WHAT THE EXERCISE ASKS
Output the listing below verbatim, without images.

EXTRACTED ENTRIES
● ● ●
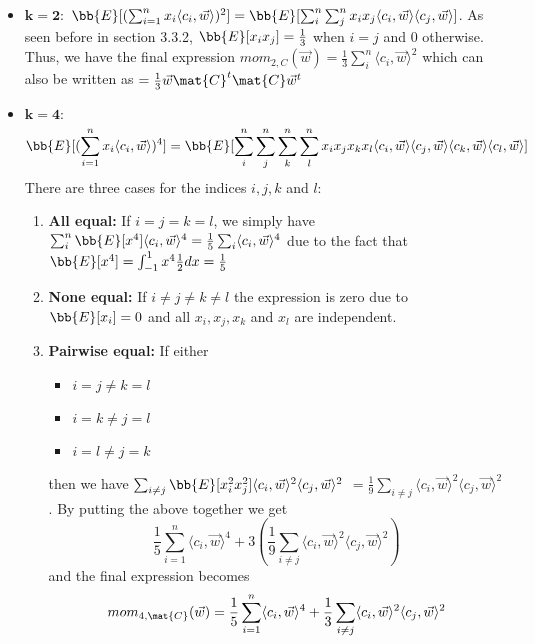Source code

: \begin{itemize}
    \item $\mathbf{k = 2: }$
        $\bb{E}[(\sum_{i=1}^{n} x_i \langle c_i, \vec{w} \rangle ) ^2] = \bb{E}[\sum_{i}^{n} \sum_{j}^{n} x_i x_j \langle c_i, \vec{w} \rangle \langle c_j, \vec{w} \rangle]$.
        As seen before in section 3.3.2, $\bb{E}[x_i x_j] = \frac{1}{3}$ when $i = j$ and $0$ otherwise. Thus, we have the final expression 
        $mom_{2, C}(\vec{w}) = \frac{1}{3} \sum_{i}^{n} \langle c_i, \vec{w} \rangle ^2$ which can also be written as
        $ = \frac{1}{3} \vec{w} \mat{C}^t \mat{C} \vec{w}^t$
    \item $\mathbf{k = 4: }$
        \[ \bb{E}[(\sum_{i=1}^{n} x_i \langle c_i, \vec{w} \rangle ) ^4] = 
        \bb{E}[\sum_{i}^{n} \sum_{j}^{n} \sum_{k}^{n} \sum_{l}^{n} x_i x_j x_k x_l 
        \langle c_i, \vec{w} \rangle \langle c_j, \vec{w} \rangle
    \langle c_k, \vec{w} \rangle \langle c_l, \vec{w} \rangle] \]
    There are three cases for the indices $i, j, k$ and $l$:
    \begin{enumerate}
        \item \textbf{All equal: } If $i = j = k = l$, we simply have $\sum_i^n \bb{E}[x^4] \langle c_i, \vec{w} \rangle ^4 = \frac{1}{5} \sum_i \langle c_i, \vec{w} \rangle ^4$
            due to the fact that $\bb{E}[x ^4] = \int_{-1}^{1} x^4 \frac{1}{2} dx = \frac{1}{5}$
        \item \textbf{None equal:} If $i \neq j \neq k \neq l$ the expression is zero due to $\bb{E}[x_i] = 0$ and all $x_i, x_j, x_k$ and $x_l$ are independent.
        \item \textbf{Pairwise equal:} If either 
            \begin{itemize}
                \item $i = j \neq k = l$
                \item $i = k \neq j = l$ 
                \item $i = l \neq j = k$
            \end{itemize}
            then we have 
            $\sum_{i \neq j} \bb{E}[x_i ^2 x_j^2] \langle c_i, \vec{w} \rangle ^2 \langle c_j, \vec{w} \rangle^2$ 
            $ = \frac{1}{9} \sum_{i \neq j} \langle c_i, \vec{w} \rangle^2 \langle c_j, \vec{w} \rangle^2$. By putting the above together we get
            \[\frac{1}{5} \sum_{i=1}^{n} \langle c_i, \vec{w} \rangle ^4 + 3(\frac{1}{9} \sum_{i \neq j} \langle c_i, \vec{w} \rangle ^2 \langle c_j, \vec{w} \rangle ^2)\]
            and the final expression becomes 
            \[ mom_{4, \mat{C}} (\vec{w}) = \frac{1}{5} \sum_{i=1}^{n} \langle c_i, \vec{w} \rangle ^4 + \frac{1}{3} \sum_{i \neq j} \langle c_i, \vec{w} \rangle ^2 \langle c_j, \vec{w} \rangle ^2\]
    \end{enumerate}


\end{itemize}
● ● ●
ANSWER TO THE PROBLEM
Source code

: \begin{itemize}
    \item $\mathbf{k = 2: }$
        $\bb{E}[(\sum_{i=1}^{n} x_i \langle c_i, \vec{w} \rangle ) ^2] = \bb{E}[\sum_{i}^{n} \sum_{j}^{n} x_i x_j \langle c_i, \vec{w} \rangle \langle c_j, \vec{w} \rangle]$.
        As seen before in section 3.3.2, $\bb{E}[x_i x_j] = \frac{1}{3}$ when $i = j$ and $0$ otherwise. Thus, we have the final expression 
        $mom_{2, C}(\vec{w}) = \frac{1}{3} \sum_{i}^{n} \langle c_i, \vec{w} \rangle ^2$ which can also be written as
        $ = \frac{1}{3} \vec{w} \mat{C}^t \mat{C} \vec{w}^t$
    \item $\mathbf{k = 4: }$
        \[ \bb{E}[(\sum_{i=1}^{n} x_i \langle c_i, \vec{w} \rangle ) ^4] = 
        \bb{E}[\sum_{i}^{n} \sum_{j}^{n} \sum_{k}^{n} \sum_{l}^{n} x_i x_j x_k x_l 
        \langle c_i, \vec{w} \rangle \langle c_j, \vec{w} \rangle
    \langle c_k, \vec{w} \rangle \langle c_l, \vec{w} \rangle] \]
    There are three cases for the indices $i, j, k$ and $l$:
    \begin{enumerate}
        \item \textbf{All equal: } If $i = j = k = l$, we simply have $\sum_i^n \bb{E}[x^4] \langle c_i, \vec{w} \rangle ^4 = \frac{1}{5} \sum_i \langle c_i, \vec{w} \rangle ^4$
            due to the fact that $\bb{E}[x ^4] = \int_{-1}^{1} x^4 \frac{1}{2} dx = \frac{1}{5}$
        \item \textbf{None equal:} If $i \neq j \neq k \neq l$ the expression is zero due to $\bb{E}[x_i] = 0$ and all $x_i, x_j, x_k$ and $x_l$ are independent.
        \item \textbf{Pairwise equal:} If either 
            \begin{itemize}
                \item $i = j \neq k = l$
                \item $i = k \neq j = l$ 
                \item $i = l \neq j = k$
            \end{itemize}
            then we have 
            $\sum_{i \neq j} \bb{E}[x_i ^2 x_j^2] \langle c_i, \vec{w} \rangle ^2 \langle c_j, \vec{w} \rangle^2$ 
            $ = \frac{1}{9} \sum_{i \neq j} \langle c_i, \vec{w} \rangle^2 \langle c_j, \vec{w} \rangle^2$. By putting the above together we get
            \[\frac{1}{5} \sum_{i=1}^{n} \langle c_i, \vec{w} \rangle ^4 + 3(\frac{1}{9} \sum_{i \neq j} \langle c_i, \vec{w} \rangle ^2 \langle c_j, \vec{w} \rangle ^2)\]
            and the final expression becomes 
            \[ mom_{4, \mat{C}} (\vec{w}) = \frac{1}{5} \sum_{i=1}^{n} \langle c_i, \vec{w} \rangle ^4 + \frac{1}{3} \sum_{i \neq j} \langle c_i, \vec{w} \rangle ^2 \langle c_j, \vec{w} \rangle ^2\]
    \end{enumerate}


\end{itemize}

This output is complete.